Já em conversas realizadas em 2023, os policiais ainda mencionam a prisão do Thiago Marcelino Machado, que ocorreu em setembro, explicando que iriam visitá-lo.
Prisão de policiais
Em uma operação da Polícia Civil em 2023, 10 policiais militares foram presos na operação que investiga assassinatos em Anápolis e Terezópolis de Goiás.
Na denúncia realizada pelo Ministério Público, uma testemunha chegou a dizer que o policial Glauko Olivio de Oliveira “plantou” uma arma de fogo, utilizada para matar Bruna Vitória Rabelo Tavares, com a finalidade de atribuir a autoria do homicídio dela aos outros amigos mortos no suposto confronto – Gabriel Santos Vital, Gustavo Lage Santana e Mikael Garcia de Faria.
O grupo de policiais é suspeito também de coletar informações prévias sobre as vítimas, como fotografia da placa de carro e localização em tempo real. Eles faziam o monitoramento e tinham até equipamento de rastreamento eletrônico, que foi colocado no carro de uma das vítimas.

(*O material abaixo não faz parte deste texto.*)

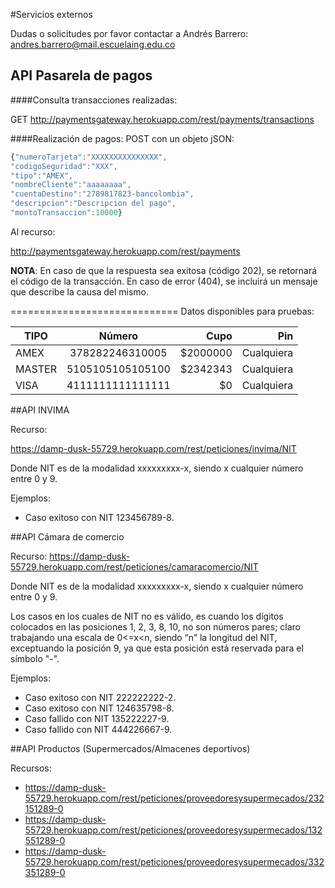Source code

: 
#Servicios externos

Dudas o solicitudes por favor contactar a Andrés Barrero: [andres.barrero@mail.escuelaing.edu.co](mailto:andres.barrero@mail.escuelaing.edu.co)

## API Pasarela de pagos


####Consulta transacciones realizadas:

GET http://paymentsgateway.herokuapp.com/rest/payments/transactions

####Realización de pagos:
POST con un objeto jSON:

```javascript
{"numeroTarjeta":"XXXXXXXXXXXXXXX",
"codigoSeguridad":"XXX",
"tipo":"AMEX",
"nombreCliente":"aaaaaaaa",
"cuentaDestino":"2789817823-bancolombia",
"descripcion":"Descripcion del pago",
"montoTransaccion":10000}
```

Al recurso:

http://paymentsgateway.herokuapp.com/rest/payments
 
__NOTA__:
En caso de que la respuesta sea exitosa (código 202), se retornará el código de la transacción.
En caso de error (404), se incluirá un mensaje que describe la causa del mismo.
  
=============================
Datos disponibles para pruebas:


| TIPO        | Número           | Cupo  | Pin |
| ------------- |:-------------:| -----:|-----:|
| AMEX      | 378282246310005 | $2000000  | Cualquiera | 
| MASTER      | 5105105105105100      |   $2342343 | Cualquiera     |
| VISA | 4111111111111111      |    $0 |  Cualquiera    |



##API INVIMA

Recurso: 

https://damp-dusk-55729.herokuapp.com/rest/peticiones/invima/NIT

Donde NIT es de la modalidad xxxxxxxxx-x, siendo x cualquier número entre 0 y 9.

Ejemplos:
 * Caso exitoso con NIT 123456789-8.

##API Cámara de comercio

Recurso:
https://damp-dusk-55729.herokuapp.com/rest/peticiones/camaracomercio/NIT

Donde NIT es de la modalidad xxxxxxxxx-x, siendo x cualquier número entre 0 y 9.

Los casos en los cuales de NIT no es válido, es cuando los dígitos colocados en las posiciones 1, 2, 3, 8, 10, no son números pares; claro trabajando una escala de 0<=x<n, siendo “n” la longitud del NIT, exceptuando la posición 9, ya que esta posición está reservada para el símbolo "-".

Ejemplos:
  * Caso exitoso con NIT 222222222-2.
  * Caso exitoso con NIT 124635798-8.
  * Caso fallido con NIT 135222227-9.
  * Caso fallido con NIT 444226667-9.


##API Productos (Supermercados/Almacenes deportivos)

Recursos:

* https://damp-dusk-55729.herokuapp.com/rest/peticiones/proveedoresysupermecados/232151289-0
* https://damp-dusk-55729.herokuapp.com/rest/peticiones/proveedoresysupermecados/132551289-0
* https://damp-dusk-55729.herokuapp.com/rest/peticiones/proveedoresysupermecados/332351289-0

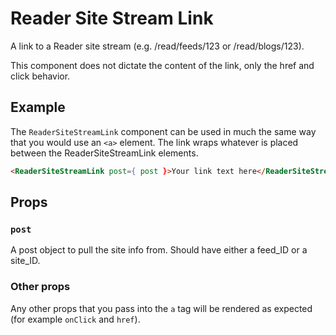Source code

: # Reader Site Stream Link

A link to a Reader site stream (e.g. /read/feeds/123 or /read/blogs/123).

This component does not dictate the content of the link, only the href and click behavior.

## Example

The `ReaderSiteStreamLink` component can be used in much the same way that you would use an `<a>` element. The link wraps whatever is placed between the ReaderSiteStreamLink elements.

```html
<ReaderSiteStreamLink post={ post }>Your link text here</ReaderSiteStreamLink>
```

## Props

### `post`

A post object to pull the site info from. Should have either a feed_ID or a site_ID.

### Other props

Any other props that you pass into the `a` tag will be rendered as expected (for example `onClick` and `href`).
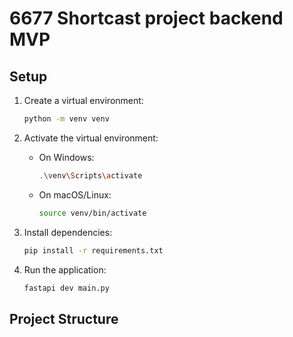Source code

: # 6677 Shortcast project backend MVP

## Setup

1. Create a virtual environment:

   ```bash
   python -m venv venv
   ```

2. Activate the virtual environment:

   - On Windows:
     ```bash
     .\venv\Scripts\activate
     ```
   - On macOS/Linux:
     ```bash
     source venv/bin/activate
     ```

3. Install dependencies:

   ```bash
   pip install -r requirements.txt
   ```

4. Run the application:
   ```bash
   fastapi dev main.py
   ```

## Project Structure
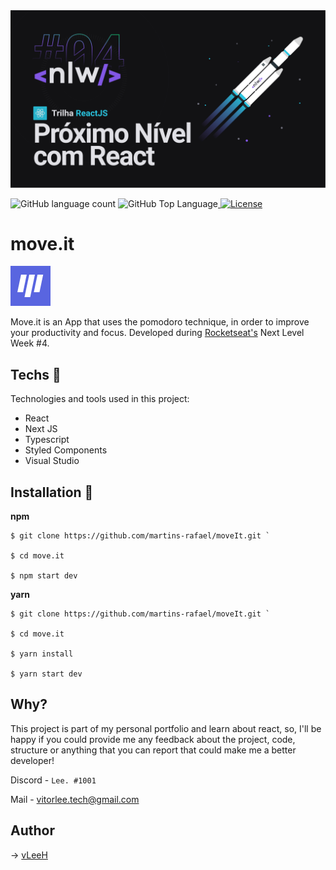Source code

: <img src="https://github.com/vLeeH/move.it/blob/main/github/nlw4-react.jpg">

<img alt="GitHub language count" src="https://img.shields.io/github/languages/count/vLeeH/move.it?color=6E40C9&style=flat-square"> <img alt="GitHub Top Language" src="https://img.shields.io/github/languages/top/martins-rafael/moveIt?color=6E40C9&style=flat-square"><a href="https://opensource.org/licenses/MIT">
    <img alt="License" src="https://img.shields.io/badge/license-MIT-6E40C9?style=flat-square">
</a>

# move.it 
<img src="https://github.com/vLeeH/move.it/blob/main/public/favicon.png">

Move.it is an App that uses the pomodoro technique, in order to improve your productivity and focus. Developed during <a href="https://rocketseat.com.br/">Rocketseat's</a> Next Level Week #4.

## Techs 🔧 
Technologies and tools used in this project:
- React
- Next JS
- Typescript
- Styled Components
- Visual Studio  


## Installation 📁
**npm**
```
$ git clone https://github.com/martins-rafael/moveIt.git `

$ cd move.it

$ npm start dev 
```

**yarn**
```
$ git clone https://github.com/martins-rafael/moveIt.git `

$ cd move.it

$ yarn install 

$ yarn start dev
```

## Why? 

This project is part of my personal portfolio and learn about react, so, I'll be happy if you could provide me any feedback about the project, code, structure or anything that you can report that could make me a better developer!

Discord - `Lee. #1001`

Mail - <a>vitorlee.tech@gmail.com</a>

## Author 
→ <a href="https://github.com/vleeh">vLeeH</a>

Segundo as conversas de Marco Aurélio Silva Santos, Thiago Marcelino Machado e Adriano Azevedo Souza, os policiais militares envolvidos executaram um dos confrontos no período noturno, horário em que a rua ficaria com menos movimento de pessoas e carros.

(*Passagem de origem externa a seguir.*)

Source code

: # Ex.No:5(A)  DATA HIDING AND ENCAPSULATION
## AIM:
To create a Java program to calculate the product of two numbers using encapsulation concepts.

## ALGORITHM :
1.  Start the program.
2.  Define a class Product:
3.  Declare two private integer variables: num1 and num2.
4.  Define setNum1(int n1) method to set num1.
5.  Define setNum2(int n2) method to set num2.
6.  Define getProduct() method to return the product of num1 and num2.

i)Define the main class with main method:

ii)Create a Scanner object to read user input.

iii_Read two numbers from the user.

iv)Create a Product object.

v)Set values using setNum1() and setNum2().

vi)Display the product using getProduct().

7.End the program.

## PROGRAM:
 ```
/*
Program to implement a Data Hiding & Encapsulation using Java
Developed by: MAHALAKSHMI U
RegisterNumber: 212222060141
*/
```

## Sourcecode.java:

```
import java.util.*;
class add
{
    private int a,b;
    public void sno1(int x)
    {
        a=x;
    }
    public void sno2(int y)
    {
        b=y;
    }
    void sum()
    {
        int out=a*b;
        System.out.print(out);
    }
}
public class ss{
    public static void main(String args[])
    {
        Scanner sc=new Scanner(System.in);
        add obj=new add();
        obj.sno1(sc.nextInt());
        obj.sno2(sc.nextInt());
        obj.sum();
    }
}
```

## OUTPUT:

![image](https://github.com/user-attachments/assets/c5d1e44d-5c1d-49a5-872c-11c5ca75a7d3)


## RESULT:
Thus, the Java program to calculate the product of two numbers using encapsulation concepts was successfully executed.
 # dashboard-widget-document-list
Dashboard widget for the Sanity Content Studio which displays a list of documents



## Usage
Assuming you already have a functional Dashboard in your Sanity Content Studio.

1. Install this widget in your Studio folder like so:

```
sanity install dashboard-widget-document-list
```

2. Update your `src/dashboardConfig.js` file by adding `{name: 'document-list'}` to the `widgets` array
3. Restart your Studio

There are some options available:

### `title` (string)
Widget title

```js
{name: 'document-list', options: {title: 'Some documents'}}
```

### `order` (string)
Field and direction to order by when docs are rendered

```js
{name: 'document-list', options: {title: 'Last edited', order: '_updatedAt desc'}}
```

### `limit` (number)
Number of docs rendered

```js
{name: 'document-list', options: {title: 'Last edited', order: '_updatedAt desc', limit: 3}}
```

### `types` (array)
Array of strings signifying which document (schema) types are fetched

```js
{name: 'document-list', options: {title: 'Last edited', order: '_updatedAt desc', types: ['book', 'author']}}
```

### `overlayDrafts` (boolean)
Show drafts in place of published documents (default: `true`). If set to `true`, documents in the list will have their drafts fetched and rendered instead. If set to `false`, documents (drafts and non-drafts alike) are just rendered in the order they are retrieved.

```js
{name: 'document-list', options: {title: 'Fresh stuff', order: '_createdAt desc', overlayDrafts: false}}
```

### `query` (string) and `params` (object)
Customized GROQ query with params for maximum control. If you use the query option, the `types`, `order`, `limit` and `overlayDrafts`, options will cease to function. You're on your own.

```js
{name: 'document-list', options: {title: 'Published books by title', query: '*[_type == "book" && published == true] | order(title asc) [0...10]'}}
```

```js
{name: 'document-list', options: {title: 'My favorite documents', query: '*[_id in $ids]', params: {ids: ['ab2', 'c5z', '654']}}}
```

Jorge Caiado e Cacai Toledo
Jorge Caiado (à esquerda), Carlos César Savastano Toledo, conhecido como Cacai (meio), e o empresário morto a tiros, Fábio Alves Escobar Cavalcante (lado direito)
Reprodução/TV Anhanguera
O assessor da Assembleia Legislativa (Alego), Jorge Luiz Ramos Caiado virou réu por participar do assassinato do empresário Fábio Alves Escobar Cavalcante. A denúncia do Ministério Público argumentou que Caiado era aliado do ex-presidente do Democratas, Carlos César de Toledo, conhecido como Cacai, denunciado como mentor intelectual do crime. A investigação concluiu que Escobar foi assassinado após denunciar desvios de dinheiro na campanha eleitoral de Cacai, em 2018.
Em nota, a assessoria jurídica de Jorge Caiado informou que, após o aditamento da denúncia, a defesa enfrentou dificuldades para acessar os elementos de prova, e ressaltou o uso de depoimentos dissidentes e matérias jornalísticas pelo Ministério Público, o que é repudiado por Caiado.
A denúncia ainda diz que, movidos por vingança, Caiado e Cacai teriam se reunido, em fevereiro de 2019, com o Coronel Benito Franco Santos, então comandante da Ronda Ostensiva Tática Metropolitana (Rotam). Eles teriam dito que Escobar estaria ameaçando Cacai e que a única forma de resolver seria “só matando”, conforme a denúncia.
Segundo a denúncia, o coronel se recusou a participar da “empreitada” e, então, Caiado e Cacai ainda se reuniram com o ex-chefe da Casa Militar, Coronel Newton Nery Castilho, para buscar apoio para “exterminar Fábio Escobar”. Conforme o documento, Castilho também negou a proposta e declarou que não era “jagunço”.
Apesar das negativas, Caiado e Cacai mantiveram o plano e, para cumpri-lo, aliciaram os policiais militares denunciados como executores do crime, que, segundo a denúncia, após o assassinado do empresário, receberam promoções por “ato de bravura” em confronto policial com resultado morte.